Hello everyone,
Hopefully you guys can provide some feedback on this behaviour.
Setup:
Haproxy running version 2.3 (I know a bit old-ish).
200+ Frontends (its a chonky boy)
500+ Backends
Regular frontends & backends load balancing on HTTP
ALL servers run a Layer7 healthchecks. option httpchk GET /health HTTP/1.1\r\n
max-spread-checks 1
spread-checks 50
default-server inter 5s slowstart 60s rise 1 fall 3 on-marked-down shutdown-sessions
The reload settings:
hard-stop-after 180s
Behavior (what we are seeing)
During Reload operations, the new process is initiated successfully and sends the termination signal to the old one as expected.
However, since we are doing healthchecks on ALL servers, there are a few seconds in which the new process is already accepting connections, but the healthchecks have not yet run/succeeded so that the NEW haproxy replies with NOSRV/503.

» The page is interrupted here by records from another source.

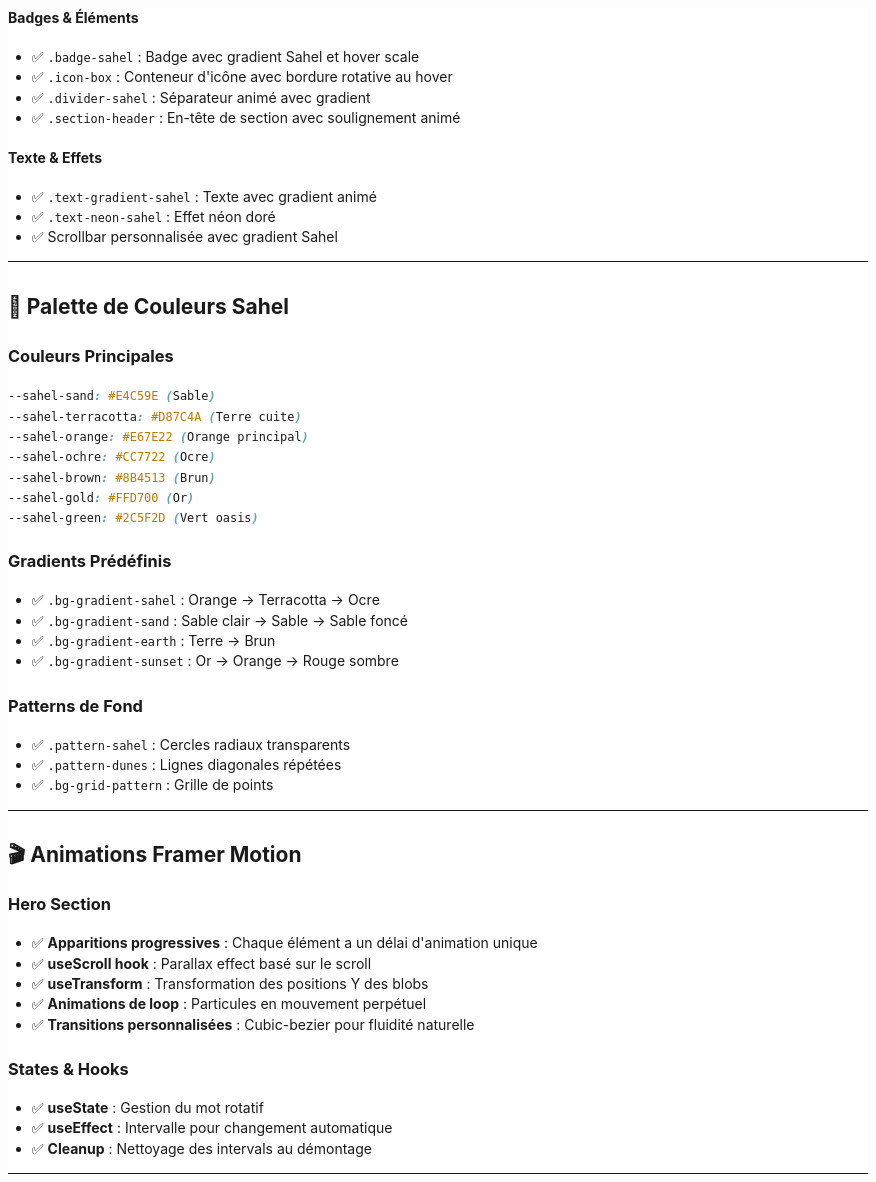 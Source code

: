 #### Badges & Éléments
- ✅ `.badge-sahel` : Badge avec gradient Sahel et hover scale
- ✅ `.icon-box` : Conteneur d'icône avec bordure rotative au hover
- ✅ `.divider-sahel` : Séparateur animé avec gradient
- ✅ `.section-header` : En-tête de section avec soulignement animé

#### Texte & Effets
- ✅ `.text-gradient-sahel` : Texte avec gradient animé
- ✅ `.text-neon-sahel` : Effet néon doré
- ✅ Scrollbar personnalisée avec gradient Sahel

---

## 🌈 Palette de Couleurs Sahel

### Couleurs Principales
```css
--sahel-sand: #E4C59E (Sable)
--sahel-terracotta: #D87C4A (Terre cuite)
--sahel-orange: #E67E22 (Orange principal)
--sahel-ochre: #CC7722 (Ocre)
--sahel-brown: #8B4513 (Brun)
--sahel-gold: #FFD700 (Or)
--sahel-green: #2C5F2D (Vert oasis)
```

### Gradients Prédéfinis
- ✅ `.bg-gradient-sahel` : Orange → Terracotta → Ocre
- ✅ `.bg-gradient-sand` : Sable clair → Sable → Sable foncé
- ✅ `.bg-gradient-earth` : Terre → Brun
- ✅ `.bg-gradient-sunset` : Or → Orange → Rouge sombre

### Patterns de Fond
- ✅ `.pattern-sahel` : Cercles radiaux transparents
- ✅ `.pattern-dunes` : Lignes diagonales répétées
- ✅ `.bg-grid-pattern` : Grille de points

---

## 🎬 Animations Framer Motion

### Hero Section
- ✅ **Apparitions progressives** : Chaque élément a un délai d'animation unique
- ✅ **useScroll hook** : Parallax effect basé sur le scroll
- ✅ **useTransform** : Transformation des positions Y des blobs
- ✅ **Animations de loop** : Particules en mouvement perpétuel
- ✅ **Transitions personnalisées** : Cubic-bezier pour fluidité naturelle

### States & Hooks
- ✅ **useState** : Gestion du mot rotatif
- ✅ **useEffect** : Intervalle pour changement automatique
- ✅ **Cleanup** : Nettoyage des intervals au démontage

---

Is this expected behavior? Are we missing some setting? Can we somehow consider servers UP (by default)?
We even tweak the rise
and max-spread-checks
to try and get healthchecks to be run as quick as possible.
Waiting some feedback.
P.S: We are only noticing this behaviour recently. Can it be related with the growing number of servers to check?
Thanks